▸ **INSTRUCTIONS FOR THE TASK**: In the listing below, find each line that holds "задачах" and list it.

▸ **DATA UNDER STUDY**:
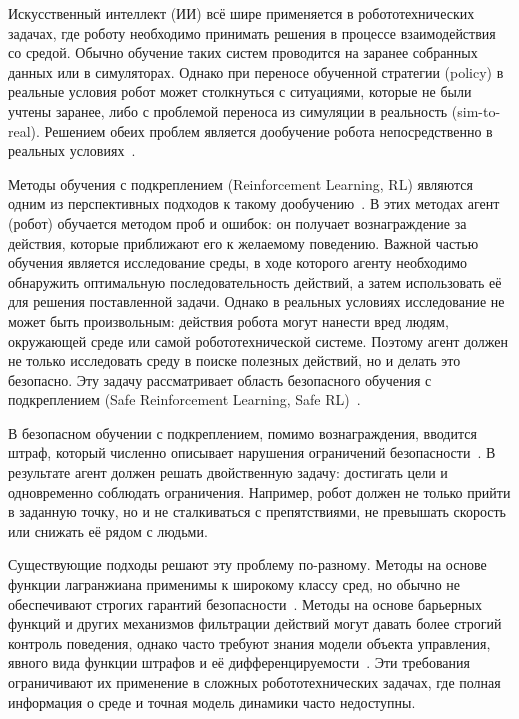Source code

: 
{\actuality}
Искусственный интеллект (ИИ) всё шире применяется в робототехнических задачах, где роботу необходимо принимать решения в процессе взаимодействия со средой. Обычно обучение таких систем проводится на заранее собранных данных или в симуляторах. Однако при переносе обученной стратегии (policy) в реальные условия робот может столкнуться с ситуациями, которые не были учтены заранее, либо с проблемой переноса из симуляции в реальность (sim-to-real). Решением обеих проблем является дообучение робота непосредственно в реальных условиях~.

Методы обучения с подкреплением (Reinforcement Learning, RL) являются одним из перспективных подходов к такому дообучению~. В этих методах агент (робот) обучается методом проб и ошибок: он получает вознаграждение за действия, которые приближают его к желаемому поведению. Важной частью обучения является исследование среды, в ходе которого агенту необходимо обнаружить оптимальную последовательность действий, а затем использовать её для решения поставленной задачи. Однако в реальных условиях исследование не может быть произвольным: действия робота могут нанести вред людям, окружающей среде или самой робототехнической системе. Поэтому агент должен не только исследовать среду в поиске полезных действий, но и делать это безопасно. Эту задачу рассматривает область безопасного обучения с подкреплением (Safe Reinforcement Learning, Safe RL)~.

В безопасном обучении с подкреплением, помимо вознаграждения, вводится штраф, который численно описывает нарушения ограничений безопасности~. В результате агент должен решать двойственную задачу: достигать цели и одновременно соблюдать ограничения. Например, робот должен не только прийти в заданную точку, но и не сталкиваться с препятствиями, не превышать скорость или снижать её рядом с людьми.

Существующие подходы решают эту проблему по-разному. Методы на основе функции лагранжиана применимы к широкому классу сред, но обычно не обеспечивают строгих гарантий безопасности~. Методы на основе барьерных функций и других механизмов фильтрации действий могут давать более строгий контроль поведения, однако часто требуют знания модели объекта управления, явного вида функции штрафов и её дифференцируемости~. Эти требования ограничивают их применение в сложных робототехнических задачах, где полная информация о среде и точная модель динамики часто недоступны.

▸ **SOLUTION TO THIS EXERCISE**:
Искусственный интеллект (ИИ) всё шире применяется в робототехнических задачах, где роботу необходимо принимать решения в процессе взаимодействия со средой. Обычно обучение таких систем проводится на заранее собранных данных или в симуляторах. Однако при переносе обученной стратегии (policy) в реальные условия робот может столкнуться с ситуациями, которые не были учтены заранее, либо с проблемой переноса из симуляции в реальность (sim-to-real). Решением обеих проблем является дообучение робота непосредственно в реальных условиях~.
Существующие подходы решают эту проблему по-разному. Методы на основе функции лагранжиана применимы к широкому классу сред, но обычно не обеспечивают строгих гарантий безопасности~. Методы на основе барьерных функций и других механизмов фильтрации действий могут давать более строгий контроль поведения, однако часто требуют знания модели объекта управления, явного вида функции штрафов и её дифференцируемости~. Эти требования ограничивают их применение в сложных робототехнических задачах, где полная информация о среде и точная модель динамики часто недоступны.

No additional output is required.